California Sportsbook

  • The California Solutions to Homelessness and Mental Health Support Act has qualified for the 2022 November ballot.
  • Now both sports betting bills will officially be put to a vote by Californians.
  • The Coalition for Safe, Responsible Gaming has responded, reaffirming its stance against the bill and responded to the announcement that it will be on the ballot officially.

SACRAMENTO, Calif. – The California Solutions to Homelessness and Mental Health Support Act has officially been set to be on the November 2022 ballot after being qualified by Secretary of State Shirley N. Weber.

Both this initiative and the California Sports Wagering Regulation and Unlawful Gambling Enforcement Act (Tribal Sports Wagering Act) will be voted on come election time. One bill needs to pass in order for the regulated market to go live.

The Coalition for Safe, Responsible Gaming opposes the Homelessness Act as it will bring online sportsbooks to California. The Coalition has responded to the announcement.

Two California Sports Betting Bills

The Homelessness Act gaining qualifications is not too shocking for those paying attention to the California betting saga.

There is a lot of promotion being pushed for this bill as it is backed by major sports betting companies like FanDuel and DraftKings who aim to operate in the Golden State if the bill successful passes.

The Tribal Sports Wagering Act is backed by local tribes who want sports betting to exist, but only on tribal grounds. The tribes have not been quiet about their opposition to the Homeless Act.

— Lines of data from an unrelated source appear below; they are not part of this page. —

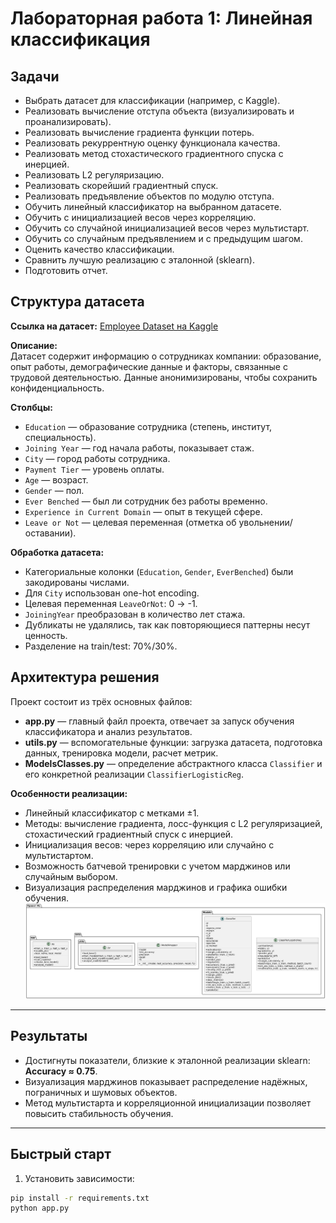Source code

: # Лабораторная работа 1: Линейная классификация

## Задачи
- Выбрать датасет для классификации (например, с Kaggle).  
- Реализовать вычисление отступа объекта (визуализировать и проанализировать).  
- Реализовать вычисление градиента функции потерь.  
- Реализовать рекуррентную оценку функционала качества.  
- Реализовать метод стохастического градиентного спуска с инерцией.  
- Реализовать L2 регуляризацию.  
- Реализовать скорейший градиентный спуск.  
- Реализовать предъявление объектов по модулю отступа.  
- Обучить линейный классификатор на выбранном датасете.  
- Обучить с инициализацией весов через корреляцию.  
- Обучить со случайной инициализацией весов через мультистарт.  
- Обучить со случайным предъявлением и с предыдущим шагом.  
- Оценить качество классификации.  
- Сравнить лучшую реализацию с эталонной (sklearn).  
- Подготовить отчет.

## Структура датасета
**Ссылка на датасет:** [Employee Dataset на Kaggle](https://www.kaggle.com/datasets/tawfikelmetwally/employee-dataset)  

**Описание:**  
Датасет содержит информацию о сотрудниках компании: образование, опыт работы, демографические данные и факторы, связанные с трудовой деятельностью. Данные анонимизированы, чтобы сохранить конфиденциальность.

**Столбцы:**
- `Education` — образование сотрудника (степень, институт, специальность).  
- `Joining Year` — год начала работы, показывает стаж.  
- `City` — город работы сотрудника.  
- `Payment Tier` — уровень оплаты.  
- `Age` — возраст.  
- `Gender` — пол.  
- `Ever Benched` — был ли сотрудник без работы временно.  
- `Experience in Current Domain` — опыт в текущей сфере.  
- `Leave or Not` — целевая переменная (отметка об увольнении/оставании).

**Обработка датасета:**
- Категориальные колонки (`Education`, `Gender`, `EverBenched`) были закодированы числами.  
- Для `City` использован one-hot encoding.  
- Целевая переменная `LeaveOrNot`: 0 → -1.  
- `JoiningYear` преобразован в количество лет стажа.  
- Дубликаты не удалялись, так как повторяющиеся паттерны несут ценность.  
- Разделение на train/test: 70%/30%.

## Архитектура решения
Проект состоит из трёх основных файлов:

- **app.py** — главный файл проекта, отвечает за запуск обучения классификатора и анализ результатов.  
- **utils.py** — вспомогательные функции: загрузка датасета, подготовка данных, тренировка модели, расчет метрик.  
- **ModelsClasses.py** — определение абстрактного класса `Classifier` и его конкретной реализации `ClassifierLogisticReg`.  

**Особенности реализации:**
- Линейный классификатор с метками ±1.  
- Методы: вычисление градиента, лосс-функция с L2 регуляризацией, стохастический градиентный спуск с инерцией.  
- Инициализация весов: через корреляцию или случайно с мультистартом.  
- Возможность батчевой тренировки с учетом марджинов или случайным выбором.  
- Визуализация распределения марджинов и графика ошибки обучения.  
![Диаграмма классов](source/diagram.png)

---

## Результаты
- Достигнуты показатели, близкие к эталонной реализации sklearn:  
  **Accuracy ≈ 0.75**.  
- Визуализация марджинов показывает распределение надёжных, пограничных и шумовых объектов.  
- Метод мультистарта и корреляционной инициализации позволяет повысить стабильность обучения.  

---

## Быстрый старт
1. Установить зависимости:
```bash
pip install -r requirements.txt
python app.py
```
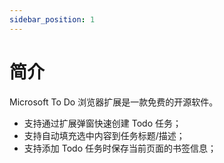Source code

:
 ```yaml
---
sidebar_position: 1
---
```


# 简介

Microsoft To Do 浏览器扩展是一款免费的开源软件。

- 支持通过扩展弹窗快速创建 Todo 任务；
- 支持自动填充选中内容到任务标题/描述；
- 支持添加 Todo 任务时保存当前页面的书签信息；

“The Corporate Online Gambling Proposition would legalize online and mobile sports gambling – turning virtually every cell phone, laptop, tablet and gaming console into a gambling device, increasing the risks of underage and problem gambling,” said Cody Martinez, Tribal Chairman, Sycuan Band of the Kumeyaay Nation. “We will run a vigorous campaign against this measure and are confident the voters will see through the deceptive promises being made by these out-of-state gambling corporations.”

The coalition, a collection of 22 tribes, has continued to campaign for the Tribal Sports Wagering Act which is also backed by the California Secretary of State. While the Homeless Act has gotten the majority of the promotion, the tribes have confidence in their bill swaying voters.

“At the same time, we’re confident voters will support the Tribal Sports Wagering Act, which will allow in-person sports betting at highly regulated tribal casinos and licensed horse racing tracks in California,” said Kenneth Kahn, Tribal Chairman, Santa Ynez Band of Chumash Indians. “Our measure represents a responsible, incremental approach to allowing sports wagering in California without the risks of opening up every connected device to online gambling.”

November will be the final push for the future of sports betting in California.